Reference is now made to FIGS. 5A, 5B, 5C and 5D showing simplified schematic drawings of an example refillable bag type dispenser being filled with an example pressurized refilling device over four consecutive example steps all in accordance with some example embodiments. FIG. 5A shows refillable dispenser with bag 230 being positioned on pressurized filling device 300. Optionally bag 230 is in a folded state when empty (as shown in FIG. 5A). Optionally, filling may also be performed when the refillable dispenser is only partially emptied. Optionally, operable engagement (mounting) of refillable dispenser 201 on pressurized filling device 300 may be based on screwing a base of refillable dispenser 201 including valve 250 onto docking base 360 (FIG. 5B). Optionally, filling is initiated automatically based on the mounting and bag 230 may be filled (FIG. 5C). Once filled refillable dispenser 201 may be released from pressurized refilling device 300, e.g. based on unscrewing (FIG. 5C) and the filled refillable dispenser may be detached (FIG. 5D).
Reference is now made to FIG. 6 showing an exploded view of example components fluidly connected in dispenser refilling kit in accordance with some example embodiments. According to some example embodiments, a docking base 360 includes an adaptor 380 that is configured to establish flow communication between valve 350 in pressurized filling device 300 and valve 250 in refillable dispenser 201 when mounted on docking base 360. In some example embodiments, mounting of refillable dispenser 201 on docking base 360 presses both valve 250 within adaptor 380 toward valve 350 in pressurized filling device 300 so that pressure is simultaneously exerted on both valve 350 and valve 250 based on the mounting action. Adaptor 380 may provide a sealed connection between valve 250 and valve 350 so that no leakage occurs during filling. According to some example embodiments, this simultaneous pressure is configured to open valve 350 and valve 250 so that both valves are shifted from a normally closed state to an open state. Due to a pressure difference between pressurized filling device 300 and refillable dispenser 201, flow is directed from pressurized filling device 300 and refillable dispenser 201.
Pressurized filling device 300 may include a connector 347 configured to connect filling valve 350 to inner column or conduit 340. On the refillable dispenser side, a connector 257 may connect valve 250 to one end of conduit 220 and a second connector 207 may connect airless pump 205 to an opposite end of conduit 220. Fluid communication between conduit 220 and bag 230 containing the material to be dispensed may be through opening 225 in conduit 220. In other example embodiments, conduit 220 is not included. Optionally, some flow components in each of the pressurized filling device and the refillable dispenser may be integrated into a single part. The integration may reduce bill of materials and assembly costs.
Reference is now made to FIGS. 7A and 7B showing a simplified schematic drawing of an example fill valve and an example reservoir valve interfacing in a normally closed state and open state respectively in accordance with some example embodiments.
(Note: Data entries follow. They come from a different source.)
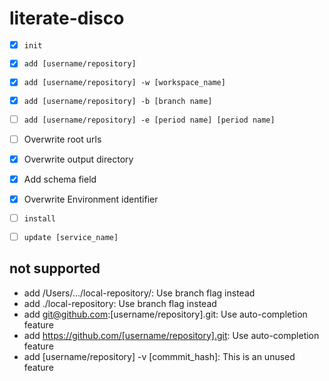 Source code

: # literate-disco

- [x] `init`
- [x] `add [username/repository]`
- [x] `add [username/repository] -w [workspace_name]`
- [x] `add [username/repository] -b [branch name]`
- [ ] `add [username/repository] -e [period name] [period name]`
- [ ] Overwrite root urls
- [x] Overwrite output directory
- [x] Add schema field
- [x] Overwrite Environment identifier
- [ ] `install`
- [ ] `update [service_name]`


## not supported

- add /Users/.../local-repository/: Use branch flag instead
- add ./local-repository: Use branch flag instead
- add git@github.com:[username/repository].git: Use auto-completion feature
- add https://github.com/[username/repository].git: Use auto-completion feature
- add [username/repository] -v [commmit_hash]: This is an unused feature
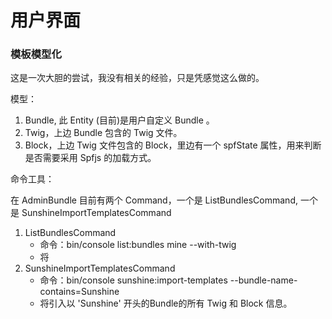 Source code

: 用户界面
========

### 模板模型化

这是一次大胆的尝试，我没有相关的经验，只是凭感觉这么做的。

模型：

1. Bundle, 此 Entity (目前)是用户自定义 Bundle 。
2. Twig，上边 Bundle 包含的 Twig 文件。
3. Block，上边 Twig 文件包含的 Block，里边有一个 spfState 属性，用来判断是否需要采用 Spfjs 的加载方式。

命令工具：

在 AdminBundle 目前有两个 Command，一个是 ListBundlesCommand, 一个是 SunshineImportTemplatesCommand
1. ListBundlesCommand
    * 命令：bin/console list:bundles mine --with-twig
    * 将
2. SunshineImportTemplatesCommand
    * 命令：bin/console sunshine:import-templates --bundle-name-contains=Sunshine
    * 将引入以 'Sunshine' 开头的Bundle的所有 Twig 和 Block 信息。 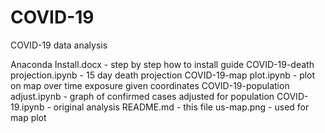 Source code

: # COVID-19
COVID-19 data analysis


Anaconda Install.docx                   - step by step how to install guide
COVID-19-death projection.ipynb	        - 15 day death projection
COVID-19-map plot.ipynb                 - plot on map over time exposure given coordinates
COVID-19-population adjust.ipynb        - graph of confirmed cases adjusted for population
COVID-19.ipynb	                        - original analysis
README.md	                              - this file
us-map.png	                            - used for map plot 

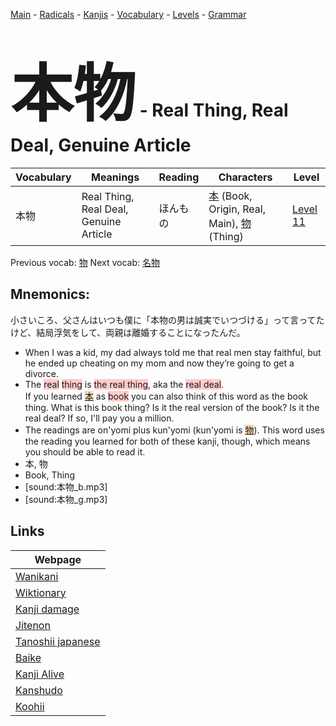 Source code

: <style> bigfont {font-size: 100px}</style>
[Main](../README.md) -
[Radicals](../radicals.md) -
[Kanjis](../kanjis.md) -
[Vocabulary](../vocabulary.md) -
[Levels](../levels.md) -
[Grammar](../grammar.md)
# <bigfont> 本物</bigfont> - Real Thing, Real Deal, Genuine Article 

| Vocabulary | Meanings | Reading | Characters | Level |
| --- | --- | --- | --- | --- |
| 本物 | Real Thing, Real Deal, Genuine Article | ほんもの |  [本](../kanjis/本.md) (Book, Origin, Real, Main), [物](../kanjis/物.md) (Thing) | [Level 11](../levels/wk_level11.md) |

Previous vocab: [物](物.md) Next vocab: [名物](名物.md) 

## Mnemonics:
小さいころ、父さんはいつも僕に「本物の男は誠実でいつづける」って言ってたけど、結局浮気をして、両親は離婚することになったんだ。
* When I was a kid, my dad always told me that real men stay faithful, but he ended up cheating on my mom and now they’re going to get a divorce.
* The <span style="background-color:#ffcccb"> real</span> <span style="background-color:#ffcccb"> thing</span> is <span style="background-color:#ffcccb"> the real thing</span>, aka the <span style="background-color:#ffcccb"> real deal</span>. <br />If you learned <span style="background-color:#fed8b1"> [本](https://jisho.org/search/本)</span> as <span style="background-color:#ffcccb"> book</span> you can also think of this word as the book thing. What is this book thing? Is it the real version of the book? Is it the real deal? If so, I'll pay you a million.
* The readings are on'yomi plus kun'yomi (kun'yomi is <span style="background-color:#fed8b1"> [物](https://jisho.org/search/物)</span>). This word uses the reading you learned for both of these kanji, though, which means you should be able to read it.
* 本, 物
* Book, Thing
* [sound:本物_b.mp3]
* [sound:本物_g.mp3]


## Links 

| Webpage |
| --- |
| [Wanikani          ](https://www.wanikani.com/kanji/本物) |
| [Wiktionary        ](https://en.wiktionary.org/wiki/本物) |
| [Kanji damage      ](http://www.kanjidamage.com/kanji/search?utf8=✓&q=本物) |
| [Jitenon           ](https://jitenon.com/kanji/本物) |
| [Tanoshii japanese ](https://www.tanoshiijapanese.com/dictionary/kanji.cfm?k=本物) |
| [Baike             ](https://baike.baidu.com/item/本物) |
| [Kanji Alive       ](https://app.kanjialive.com/本物) |
| [Kanshudo          ](https://www.kanshudo.com/searchmn?q=本物) |
| [Koohii            ](https://kanji.koohii.com/study/kanji/本物) |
According to some example embodiments, each of filling valve 350 and valve 250 are aerosol valves. Stem 353 of filling valve 350 is movable within a housing 357, against a spring force with spring 355. When pressing stem 353, a seal with a stem gasket 351 is opened and flow through the valve may be initiated. Similarly, stem 253 of valve 250 is movable within a housing 257, against a spring force with spring 255. When pressing stem 253 a seal with a stem gasket 251 is broken and flow through valve 250 may be initiated. According to some example embodiments, adaptor 380 is configured to fluidly connect stem 253 with stem 353. When locking or pushing refillable dispenser onto docking base 360, stem 253 applies a pressing force in adaptor 380 on stem 353 that provides for releasing the normally closed seal of filling valve 350. Optionally, adaptor 380 is pushed toward stem 353 against an additional spring force from spring element 356. At the same time, pressure from spring 355 applies a force on stem 253 that provides for releasing the normally closed seal of filling valve 250. Each of stem 253 and 353 may be displaced by 0.5-1.0 mm when opened and together the displacement may be 1-2 mm. Based on the simultaneous opening of valve 250 and valve 350, flow 400 for filling refillable dispenser, e.g. filling bag 230 may be established. Since the pressurized filling device 300 is configured to be held at a higher pressure than refillable dispenser, flow 400 may be directed toward refillable dispenser. In other example embodiments, conduit 220 is not included.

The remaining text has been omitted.